Wind Orchestra to Feature on New Recording
The RNCM Wind Orchestra’s recording of Paul Goodey’s flute concerto, Hohler Fels will be released next month as part of a new CD by flautist Karin de Fleyt.
The 37 minute work takes its inspiration from artefacts discovered in the Hohler Fels caves in Germany. The caves were first excavated in the 19th century, but in 2008 a collection of carvings that included a Venus figurine, horse, water bird, and lowenmensch (a lion man) alongside a tiny flute were uncovered.
‘All are between 35 and 37,000 years old, and more recent analysis has suggested they may actually be 42,000 years old,’ said Paul. ‘Regardless, the Hohler flute is the oldest musical instrument ever discovered.’
Karin’s association with the RNCM dates back to 2008, when she performed Stockhausen’s Lucifer’s Danz with the Wind Orchestra at the College and Royal Festival Hall. She commissioned Hohler Fels in 2011.
‘Working with Karin and writing for her was a joy – she has a formidable technique, is brimming with musical imagination and enjoys exploring what might be possible with her instruments,’ Paul added.

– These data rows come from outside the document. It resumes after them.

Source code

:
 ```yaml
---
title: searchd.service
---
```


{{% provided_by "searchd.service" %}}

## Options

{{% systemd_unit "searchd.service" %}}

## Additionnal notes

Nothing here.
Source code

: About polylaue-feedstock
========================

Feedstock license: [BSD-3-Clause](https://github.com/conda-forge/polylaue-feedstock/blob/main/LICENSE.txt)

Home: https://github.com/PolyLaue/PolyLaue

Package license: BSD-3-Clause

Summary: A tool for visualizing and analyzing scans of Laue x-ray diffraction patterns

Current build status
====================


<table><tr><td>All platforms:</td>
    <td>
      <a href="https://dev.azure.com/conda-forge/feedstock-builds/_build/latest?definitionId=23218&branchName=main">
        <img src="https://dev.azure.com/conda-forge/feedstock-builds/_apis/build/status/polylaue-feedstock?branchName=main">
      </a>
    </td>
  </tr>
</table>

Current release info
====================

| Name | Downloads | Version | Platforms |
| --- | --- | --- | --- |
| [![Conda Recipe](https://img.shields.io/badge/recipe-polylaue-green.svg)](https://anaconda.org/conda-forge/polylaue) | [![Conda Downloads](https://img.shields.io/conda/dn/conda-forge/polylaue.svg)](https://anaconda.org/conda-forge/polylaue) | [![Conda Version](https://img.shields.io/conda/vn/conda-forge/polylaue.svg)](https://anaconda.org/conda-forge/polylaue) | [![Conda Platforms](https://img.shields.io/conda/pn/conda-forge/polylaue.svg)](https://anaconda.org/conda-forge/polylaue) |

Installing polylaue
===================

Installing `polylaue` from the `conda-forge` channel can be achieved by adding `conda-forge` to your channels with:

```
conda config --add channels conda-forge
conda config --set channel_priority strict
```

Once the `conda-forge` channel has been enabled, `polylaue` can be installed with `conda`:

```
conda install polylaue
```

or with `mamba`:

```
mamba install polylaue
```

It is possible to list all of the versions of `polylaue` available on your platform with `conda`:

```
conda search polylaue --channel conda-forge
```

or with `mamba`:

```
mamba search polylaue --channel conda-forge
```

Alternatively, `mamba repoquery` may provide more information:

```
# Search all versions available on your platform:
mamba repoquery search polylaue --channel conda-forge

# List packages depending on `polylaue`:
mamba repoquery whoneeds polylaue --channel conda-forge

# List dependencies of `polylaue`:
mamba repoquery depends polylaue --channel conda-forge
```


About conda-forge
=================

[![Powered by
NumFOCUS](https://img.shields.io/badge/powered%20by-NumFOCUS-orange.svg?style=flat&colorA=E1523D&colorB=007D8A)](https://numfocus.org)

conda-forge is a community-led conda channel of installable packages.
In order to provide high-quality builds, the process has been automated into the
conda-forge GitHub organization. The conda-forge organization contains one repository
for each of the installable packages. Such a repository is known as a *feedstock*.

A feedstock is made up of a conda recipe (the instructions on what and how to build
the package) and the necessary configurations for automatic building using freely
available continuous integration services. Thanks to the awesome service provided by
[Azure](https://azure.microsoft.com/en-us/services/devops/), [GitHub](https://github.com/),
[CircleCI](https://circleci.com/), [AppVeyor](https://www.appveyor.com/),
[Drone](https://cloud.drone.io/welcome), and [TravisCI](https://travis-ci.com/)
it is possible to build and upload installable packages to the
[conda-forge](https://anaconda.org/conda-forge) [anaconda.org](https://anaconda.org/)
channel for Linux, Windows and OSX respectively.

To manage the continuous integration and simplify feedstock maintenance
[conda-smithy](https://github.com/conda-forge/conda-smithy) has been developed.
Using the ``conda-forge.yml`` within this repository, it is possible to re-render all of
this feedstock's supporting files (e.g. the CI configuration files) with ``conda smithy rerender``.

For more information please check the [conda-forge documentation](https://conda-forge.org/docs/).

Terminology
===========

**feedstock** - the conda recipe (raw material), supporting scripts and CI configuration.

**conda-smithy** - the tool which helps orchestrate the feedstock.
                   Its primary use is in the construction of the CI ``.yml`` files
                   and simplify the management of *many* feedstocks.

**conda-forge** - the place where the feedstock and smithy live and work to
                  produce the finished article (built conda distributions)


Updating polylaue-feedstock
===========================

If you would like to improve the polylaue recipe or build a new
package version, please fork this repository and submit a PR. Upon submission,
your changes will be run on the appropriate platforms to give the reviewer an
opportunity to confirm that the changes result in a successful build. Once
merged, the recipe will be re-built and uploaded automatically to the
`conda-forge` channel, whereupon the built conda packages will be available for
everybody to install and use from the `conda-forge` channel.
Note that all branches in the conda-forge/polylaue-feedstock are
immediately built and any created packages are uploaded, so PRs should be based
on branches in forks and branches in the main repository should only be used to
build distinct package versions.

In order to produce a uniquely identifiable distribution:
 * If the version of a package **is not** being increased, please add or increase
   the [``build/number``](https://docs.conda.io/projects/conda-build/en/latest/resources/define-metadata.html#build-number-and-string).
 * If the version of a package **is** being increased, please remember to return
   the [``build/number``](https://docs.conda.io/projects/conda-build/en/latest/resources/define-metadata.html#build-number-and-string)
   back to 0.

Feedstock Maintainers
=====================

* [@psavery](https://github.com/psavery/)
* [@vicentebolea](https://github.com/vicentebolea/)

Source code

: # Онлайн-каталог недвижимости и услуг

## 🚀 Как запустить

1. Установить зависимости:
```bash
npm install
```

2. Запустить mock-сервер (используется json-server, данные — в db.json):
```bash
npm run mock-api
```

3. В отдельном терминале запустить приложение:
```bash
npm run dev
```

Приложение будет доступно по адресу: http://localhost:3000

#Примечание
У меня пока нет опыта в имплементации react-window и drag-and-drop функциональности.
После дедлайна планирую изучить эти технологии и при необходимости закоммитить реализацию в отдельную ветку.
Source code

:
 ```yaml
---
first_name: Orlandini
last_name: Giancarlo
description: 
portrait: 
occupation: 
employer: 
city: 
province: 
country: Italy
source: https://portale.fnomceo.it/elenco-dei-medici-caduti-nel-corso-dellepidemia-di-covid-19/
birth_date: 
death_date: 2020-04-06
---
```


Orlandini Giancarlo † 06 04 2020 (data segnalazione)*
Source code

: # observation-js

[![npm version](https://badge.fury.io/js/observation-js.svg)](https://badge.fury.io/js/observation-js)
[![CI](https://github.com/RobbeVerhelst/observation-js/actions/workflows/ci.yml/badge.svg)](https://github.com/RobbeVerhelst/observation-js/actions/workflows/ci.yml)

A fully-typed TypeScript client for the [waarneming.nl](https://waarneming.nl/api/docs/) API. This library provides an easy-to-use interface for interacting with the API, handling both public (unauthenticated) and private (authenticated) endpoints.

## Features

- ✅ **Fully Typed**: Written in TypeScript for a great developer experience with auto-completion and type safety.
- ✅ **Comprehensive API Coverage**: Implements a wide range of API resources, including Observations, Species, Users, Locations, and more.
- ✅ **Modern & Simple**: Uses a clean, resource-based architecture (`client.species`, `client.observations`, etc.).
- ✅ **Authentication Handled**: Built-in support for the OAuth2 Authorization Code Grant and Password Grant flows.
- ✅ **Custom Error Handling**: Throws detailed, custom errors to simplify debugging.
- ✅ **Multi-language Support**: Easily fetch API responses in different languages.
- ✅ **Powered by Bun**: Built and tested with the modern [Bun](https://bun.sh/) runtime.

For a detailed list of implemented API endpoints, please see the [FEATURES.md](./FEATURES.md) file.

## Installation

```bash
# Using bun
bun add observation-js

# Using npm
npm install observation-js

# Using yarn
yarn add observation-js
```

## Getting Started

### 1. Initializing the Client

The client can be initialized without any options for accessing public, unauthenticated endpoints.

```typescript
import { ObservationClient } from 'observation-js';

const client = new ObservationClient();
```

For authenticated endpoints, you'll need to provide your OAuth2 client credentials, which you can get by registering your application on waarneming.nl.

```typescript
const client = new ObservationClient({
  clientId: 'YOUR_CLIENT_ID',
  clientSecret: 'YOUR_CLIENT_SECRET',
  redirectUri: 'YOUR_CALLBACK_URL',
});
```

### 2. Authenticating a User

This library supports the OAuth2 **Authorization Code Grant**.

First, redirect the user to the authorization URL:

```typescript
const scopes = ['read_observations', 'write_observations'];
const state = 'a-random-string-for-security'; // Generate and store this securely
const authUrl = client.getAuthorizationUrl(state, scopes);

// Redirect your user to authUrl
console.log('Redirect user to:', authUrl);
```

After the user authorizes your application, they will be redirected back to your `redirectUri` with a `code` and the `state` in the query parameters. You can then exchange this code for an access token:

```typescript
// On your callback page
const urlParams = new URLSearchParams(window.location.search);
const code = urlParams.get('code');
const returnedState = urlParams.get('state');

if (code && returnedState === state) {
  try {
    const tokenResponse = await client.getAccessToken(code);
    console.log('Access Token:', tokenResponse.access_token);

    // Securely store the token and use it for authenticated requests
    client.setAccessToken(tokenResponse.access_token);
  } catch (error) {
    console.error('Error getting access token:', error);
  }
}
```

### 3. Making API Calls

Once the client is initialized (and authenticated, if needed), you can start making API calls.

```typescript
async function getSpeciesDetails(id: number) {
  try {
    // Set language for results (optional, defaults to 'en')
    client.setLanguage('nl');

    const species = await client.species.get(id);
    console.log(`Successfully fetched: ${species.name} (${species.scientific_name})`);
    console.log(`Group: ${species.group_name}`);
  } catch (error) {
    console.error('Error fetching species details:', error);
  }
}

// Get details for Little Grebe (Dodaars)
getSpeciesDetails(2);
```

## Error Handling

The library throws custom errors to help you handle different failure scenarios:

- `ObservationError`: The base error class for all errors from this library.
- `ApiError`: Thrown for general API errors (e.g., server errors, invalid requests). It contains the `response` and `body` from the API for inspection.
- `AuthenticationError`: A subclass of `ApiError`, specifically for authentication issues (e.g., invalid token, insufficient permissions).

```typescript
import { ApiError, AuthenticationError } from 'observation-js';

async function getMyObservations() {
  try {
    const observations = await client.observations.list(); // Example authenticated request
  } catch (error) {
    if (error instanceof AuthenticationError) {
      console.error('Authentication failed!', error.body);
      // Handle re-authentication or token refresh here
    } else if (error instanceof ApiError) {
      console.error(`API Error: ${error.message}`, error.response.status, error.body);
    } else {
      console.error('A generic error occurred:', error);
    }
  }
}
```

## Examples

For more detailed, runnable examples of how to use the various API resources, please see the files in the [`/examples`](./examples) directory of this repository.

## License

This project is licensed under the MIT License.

‘The writing for the Orchestra is equally virtuosic – I wanted to showcase our Wind Orchestra for what it is: one of the best ensembles of its kind, populated by worldclass students.’
Hohler Fels, which also features Rolf Gehlhaar’s Grand Unified Theory of Everything and Christopher Fox’s stone, wind, rain alongside Paul’s title track (conducted by Mark Heron), is available to download from 11 March.